▸ **PROBLEM**
Every entry below should be copied exactly, minus the pictures.
Segment Start: GIVEN INFORMATION
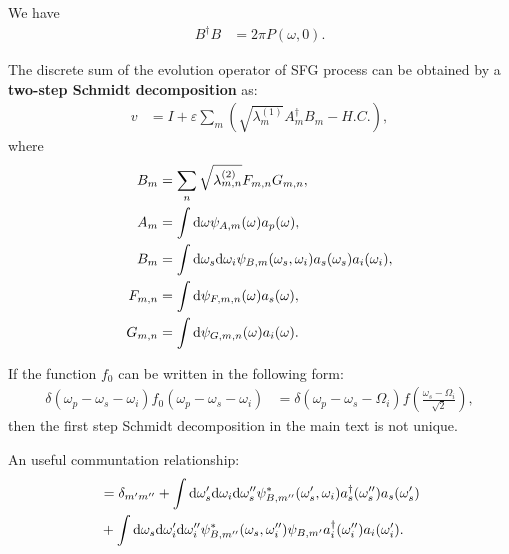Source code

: \documentclass[../../note.tex]{subfiles}
\begin{document}
\begin{lemma}
    We have
    \begin{align}
        B^\dagger B
        &= 2 \pi P(\omega, 0).
    \end{align}
\end{lemma}

\begin{lemma}
    The discrete sum of the evolution operator of SFG process can be obtained by a \textbf{two-step Schmidt decomposition} as:
    \begin{align}
        v
        &= I + \varepsilon \sum_{m}\left(\sqrt{\lambda_m^{(1)}} A_m^\dagger B_m - H.C. \right),
    \end{align}
    where 
    \begin{align}
        B_m
        &= \sum_n \sqrt{\lambda_{m,n}^{(2)}} F_{m,n} G_{m,n}, \\
        A_m
        &= \int {\rm d}\omega \psi_{A,m}(\omega)a_p(\omega), \\
        B_m
        &= \int {\rm d}\omega_s{\rm d}\omega_i \psi_{B,m}(\omega_s, \omega_i) a_s(\omega_s)a_i(\omega_i), \\
        F_{m,n}
        &= \int{\rm d}\psi_{F,m,n}(\omega) a_s(\omega), \\
        G_{m,n}
        &= \int {\rm d}\psi_{G,m,n}(\omega)a_i(\omega).
    \end{align} 
\end{lemma}

\begin{lemma}
    If the function $f_0$ can be written in the following form:
    \begin{align}
        \delta(\omega_p - \omega_s -\omega_i) f_0(\omega_p -\omega_s -\omega_i)
        &= \delta(\omega_p - \omega_s - \Omega_i) f(\frac{\omega_s-\Omega_i}{\sqrt{2}}),
    \end{align}
    then the first step Schmidt decomposition in the main text is not unique.
\end{lemma}

\begin{lemma}
    \label{lemma: an useful communtation relationship}
    An useful communtation relationship:
    \begin{align}
        [B_{m'},B^\dagger_{m''}]
        &= \delta_{m'm''} + \int {\rm d}\omega_s'{\rm d}\omega_i{\rm d}\omega_s''\psi^{\ast}_{B,m''}(\omega_s',\omega_i)a^\dagger_{s}(\omega_s'')a_s(\omega_s') \\
        &+\int {\rm d}\omega_s{\rm d}\omega_i'{\rm d}\omega_i''\psi^{\ast}_{B,m''}(\omega_s,\omega_i'')\psi_{B,m'}a^\dagger_{i}(\omega_i'')a_i(\omega_i').
    \end{align}
\end{lemma}
\end{document}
Segment End: GIVEN INFORMATION
▸ **RESULT OF THE TASK**
Source code

: \documentclass[../../note.tex]{subfiles}
\begin{document}
\begin{lemma}
    We have
    \begin{align}
        B^\dagger B
        &= 2 \pi P(\omega, 0).
    \end{align}
\end{lemma}

\begin{lemma}
    The discrete sum of the evolution operator of SFG process can be obtained by a \textbf{two-step Schmidt decomposition} as:
    \begin{align}
        v
        &= I + \varepsilon \sum_{m}\left(\sqrt{\lambda_m^{(1)}} A_m^\dagger B_m - H.C. \right),
    \end{align}
    where 
    \begin{align}
        B_m
        &= \sum_n \sqrt{\lambda_{m,n}^{(2)}} F_{m,n} G_{m,n}, \\
        A_m
        &= \int {\rm d}\omega \psi_{A,m}(\omega)a_p(\omega), \\
        B_m
        &= \int {\rm d}\omega_s{\rm d}\omega_i \psi_{B,m}(\omega_s, \omega_i) a_s(\omega_s)a_i(\omega_i), \\
        F_{m,n}
        &= \int{\rm d}\psi_{F,m,n}(\omega) a_s(\omega), \\
        G_{m,n}
        &= \int {\rm d}\psi_{G,m,n}(\omega)a_i(\omega).
    \end{align} 
\end{lemma}

\begin{lemma}
    If the function $f_0$ can be written in the following form:
    \begin{align}
        \delta(\omega_p - \omega_s -\omega_i) f_0(\omega_p -\omega_s -\omega_i)
        &= \delta(\omega_p - \omega_s - \Omega_i) f(\frac{\omega_s-\Omega_i}{\sqrt{2}}),
    \end{align}
    then the first step Schmidt decomposition in the main text is not unique.
\end{lemma}

\begin{lemma}
    \label{lemma: an useful communtation relationship}
    An useful communtation relationship:
    \begin{align}
        [B_{m'},B^\dagger_{m''}]
        &= \delta_{m'm''} + \int {\rm d}\omega_s'{\rm d}\omega_i{\rm d}\omega_s''\psi^{\ast}_{B,m''}(\omega_s',\omega_i)a^\dagger_{s}(\omega_s'')a_s(\omega_s') \\
        &+\int {\rm d}\omega_s{\rm d}\omega_i'{\rm d}\omega_i''\psi^{\ast}_{B,m''}(\omega_s,\omega_i'')\psi_{B,m'}a^\dagger_{i}(\omega_i'')a_i(\omega_i').
    \end{align}
\end{lemma}
\end{document}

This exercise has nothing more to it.